Go through the lines below and repeat each one exactly, skipping pictures.

Document images with source code

++++++++

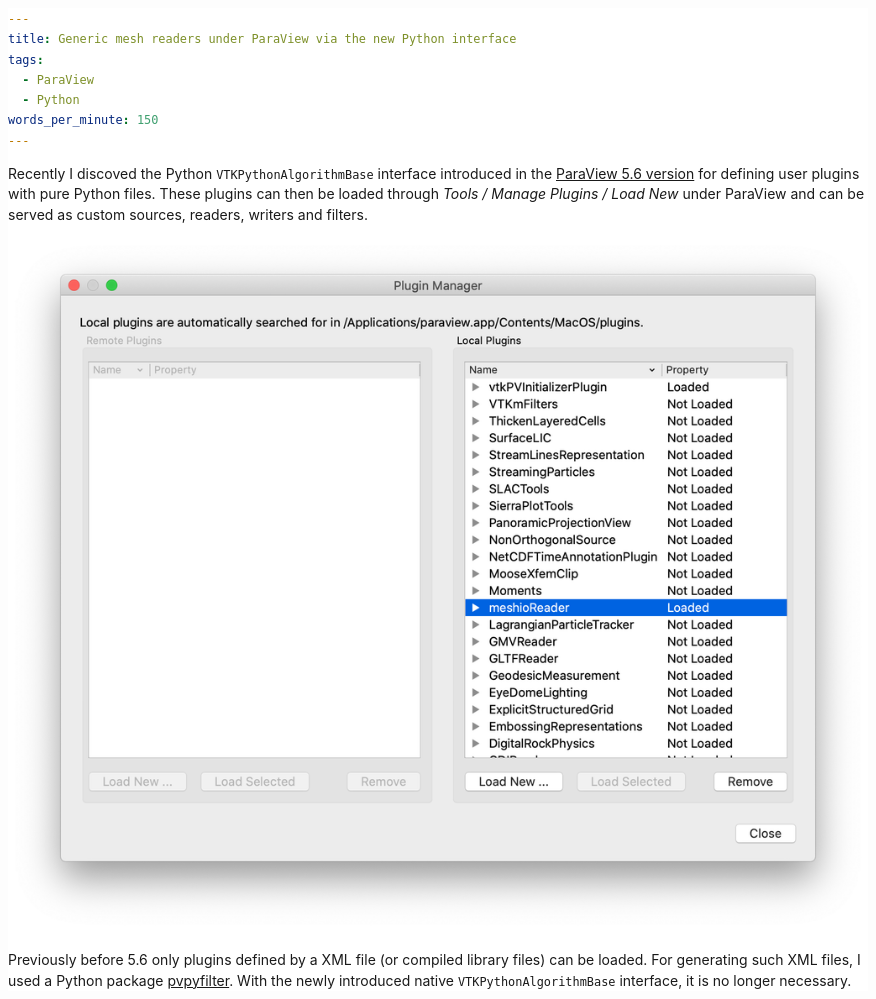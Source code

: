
 ```yaml
---
title: Generic mesh readers under ParaView via the new Python interface
tags:
  - ParaView
  - Python
words_per_minute: 150
---
```

Recently I discoved the Python `VTKPythonAlgorithmBase` interface introduced in the [ParaView 5.6 version](https://blog.kitware.com/paraview-5-6-0-release-notes/) for defining user plugins with pure Python files. These plugins can then be loaded through *Tools / Manage Plugins / Load New* under ParaView and can be served as custom sources, readers, writers and filters.

<img src="/assets/images/2019/10/paraview_plugins.png" width="912px" />

Previously before 5.6 only plugins defined by a XML file (or compiled library files) can be loaded. For generating such XML files, I used a Python package [pvpyfilter](https://github.com/shuhaowu/pvpyfilter). With the newly introduced native `VTKPythonAlgorithmBase` interface, it is no longer necessary.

++++++++

Exercise result:
Source code

:
 ```yaml
---
title: Generic mesh readers under ParaView via the new Python interface
tags:
  - ParaView
  - Python
words_per_minute: 150
---
```

Recently I discoved the Python `VTKPythonAlgorithmBase` interface introduced in the [ParaView 5.6 version](https://blog.kitware.com/paraview-5-6-0-release-notes/) for defining user plugins with pure Python files. These plugins can then be loaded through *Tools / Manage Plugins / Load New* under ParaView and can be served as custom sources, readers, writers and filters.

<img src="/assets/images/2019/10/paraview_plugins.png" width="912px" />

Previously before 5.6 only plugins defined by a XML file (or compiled library files) can be loaded. For generating such XML files, I used a Python package [pvpyfilter](https://github.com/shuhaowu/pvpyfilter). With the newly introduced native `VTKPythonAlgorithmBase` interface, it is no longer necessary.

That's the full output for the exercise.